## WHAT YOU WILL DO
Go through the entries below and return every line that contains "симулятора".

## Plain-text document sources

Start of Block

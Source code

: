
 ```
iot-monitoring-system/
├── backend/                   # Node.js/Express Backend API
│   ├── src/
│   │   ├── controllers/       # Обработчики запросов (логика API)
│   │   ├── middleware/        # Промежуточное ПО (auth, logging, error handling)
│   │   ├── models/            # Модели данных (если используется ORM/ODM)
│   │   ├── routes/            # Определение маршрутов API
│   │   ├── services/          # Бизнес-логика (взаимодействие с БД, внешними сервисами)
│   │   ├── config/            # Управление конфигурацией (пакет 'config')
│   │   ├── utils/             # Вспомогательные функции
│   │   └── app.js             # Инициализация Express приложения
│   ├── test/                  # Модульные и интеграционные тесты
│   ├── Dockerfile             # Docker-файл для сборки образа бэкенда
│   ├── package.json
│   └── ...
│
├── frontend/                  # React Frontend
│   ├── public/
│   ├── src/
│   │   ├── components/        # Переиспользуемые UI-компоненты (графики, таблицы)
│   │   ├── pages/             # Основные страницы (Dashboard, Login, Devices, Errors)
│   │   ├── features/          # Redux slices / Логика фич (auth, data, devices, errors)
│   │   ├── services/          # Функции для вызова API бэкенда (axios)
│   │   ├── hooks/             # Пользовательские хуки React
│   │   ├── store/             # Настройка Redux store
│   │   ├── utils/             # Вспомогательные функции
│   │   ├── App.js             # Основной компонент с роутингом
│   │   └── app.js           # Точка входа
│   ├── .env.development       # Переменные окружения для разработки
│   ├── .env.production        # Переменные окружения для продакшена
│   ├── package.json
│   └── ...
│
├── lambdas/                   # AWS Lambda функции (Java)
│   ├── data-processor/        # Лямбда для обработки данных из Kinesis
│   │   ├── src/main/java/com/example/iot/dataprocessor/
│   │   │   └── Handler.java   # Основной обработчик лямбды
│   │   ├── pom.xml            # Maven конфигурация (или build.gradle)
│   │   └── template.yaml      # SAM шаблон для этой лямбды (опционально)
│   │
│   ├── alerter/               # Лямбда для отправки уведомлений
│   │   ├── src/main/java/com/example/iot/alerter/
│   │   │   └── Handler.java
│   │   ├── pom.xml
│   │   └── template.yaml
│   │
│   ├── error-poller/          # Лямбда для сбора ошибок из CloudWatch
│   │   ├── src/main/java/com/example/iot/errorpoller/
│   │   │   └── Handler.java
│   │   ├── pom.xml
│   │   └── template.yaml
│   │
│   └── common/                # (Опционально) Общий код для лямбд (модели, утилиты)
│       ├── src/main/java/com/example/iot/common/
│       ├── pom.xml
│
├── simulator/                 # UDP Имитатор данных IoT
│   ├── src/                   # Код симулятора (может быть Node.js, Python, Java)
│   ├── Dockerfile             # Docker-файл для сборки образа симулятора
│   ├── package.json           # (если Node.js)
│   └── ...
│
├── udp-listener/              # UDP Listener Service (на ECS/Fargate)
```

End of Block

## OUTPUT FOR THIS TASK
│   ├── src/                   # Код симулятора (может быть Node.js, Python, Java)
│   ├── Dockerfile             # Docker-файл для сборки образа симулятора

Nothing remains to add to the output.